Les nanotechnologies appliquées aux compléments alimentaires soulèvent des questions spécifiques en termes d’évaluation des risques et d’encadrement juridique. Le règlement (UE) 2015/2283 sur les nouveaux aliments a intégré les nanomatériaux dans son champ d’application, imposant une évaluation préalable de leur sécurité. Néanmoins, les méthodes d’évaluation toxicologique de ces substances restent en développement, créant une zone d’incertitude juridique.

La personnalisation nutritionnelle, rendue possible par les avancées en génomique et en analyse des données de santé, ouvre la voie à des compléments alimentaires « sur mesure ». Ce nouveau paradigme questionne les cadres réglementaires existants, conçus pour des produits standardisés. Des réflexions sont en cours au niveau européen pour adapter la réglementation à ces innovations, notamment concernant les allégations de santé qui pourraient être formulées pour des profils génétiques ou métaboliques spécifiques.

L’intégration croissante des nouvelles technologies numériques dans la commercialisation des compléments alimentaires (applications de suivi nutritionnel, objets connectés, etc.) soulève des questions à l’intersection du droit de l’alimentation, du droit de la santé et du droit des données personnelles.
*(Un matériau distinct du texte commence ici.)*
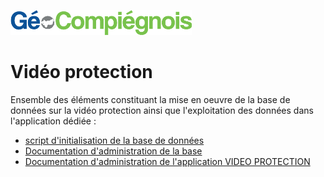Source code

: ![picto](/doc/img/Logo_web-GeoCompiegnois.png)

# Vidéo protection

Ensemble des éléments constituant la mise en oeuvre de la base de données sur la vidéo protection ainsi que l'exploitation des données dans l'application dédiée :
- [script d'initialisation de la base de données](sql/init_bd_vid.sql) 
- [Documentation d'administration de la base](doc/doc_admin_bd_vid.md)
- [Documentation d'administration de l'application VIDEO PROTECTION](doc/doc_admin_app_vid.md)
Le Règlement Général sur la Protection des Données (RGPD) s’applique pleinement à ces dispositifs, imposant des obligations strictes en matière de consentement et de sécurisation des données de santé collectées.

Les préoccupations environnementales influencent également l’évolution du cadre juridique. La directive (UE) 2019/904 relative aux plastiques à usage unique a des implications pour le conditionnement des compléments alimentaires, tandis que les attentes croissantes en matière de responsabilité sociétale des entreprises conduisent à l’émergence de normes volontaires concernant la durabilité de la production.

La pandémie de COVID-19 a mis en lumière des pratiques commerciales problématiques, avec la multiplication de compléments alimentaires présentés implicitement comme protégeant contre l’infection virale. Cette crise a conduit les autorités européennes et nationales à renforcer leur vigilance et à préciser les limites des allégations autorisées en contexte épidémique. L’EFSA a réaffirmé qu’aucune allégation relative à la protection contre les infections virales n’était autorisée pour les compléments alimentaires.

Une tendance de fond concerne le renforcement des exigences en matière de transparence sur l’origine et les méthodes de production des ingrédients. Le règlement d’exécution (UE) 2020/1668 a ainsi introduit de nouvelles obligations concernant l’indication du pays d’origine pour certains ingrédients primaires, applicable également aux compléments alimentaires.

Vers une spécialisation du droit des compléments alimentaires ?

L’accumulation de textes spécifiques et la jurisprudence grandissante dessinent progressivement les contours d’un véritable droit des compléments alimentaires, à l’interface du droit alimentaire et du droit pharmaceutique. Cette évolution pourrait conduire à terme à l’émergence d’un corpus juridique autonome, reconnaissant pleinement la spécificité de ces produits.

Dans cette perspective, certains experts plaident pour la création d’une agence européenne spécialisée dans l’évaluation et la régulation des compléments alimentaires, distincte tant de l’EFSA que de l’Agence Européenne des Médicaments. Une telle évolution institutionnelle marquerait la reconnaissance définitive de la position intermédiaire de ces produits dans le paysage réglementaire.

En définitive, l’avenir du cadre juridique des compléments alimentaires se dessine à travers un équilibre à trouver entre plusieurs impératifs parfois contradictoires : garantir la sécurité des consommateurs, favoriser l’innovation, assurer la libre circulation des marchandises au sein du marché unique, et répondre aux nouvelles attentes sociétales en matière de transparence et de durabilité. La capacité du législateur à concilier ces différentes dimensions conditionnera l’efficacité et la pertinence du droit applicable à ce secteur en pleine mutation.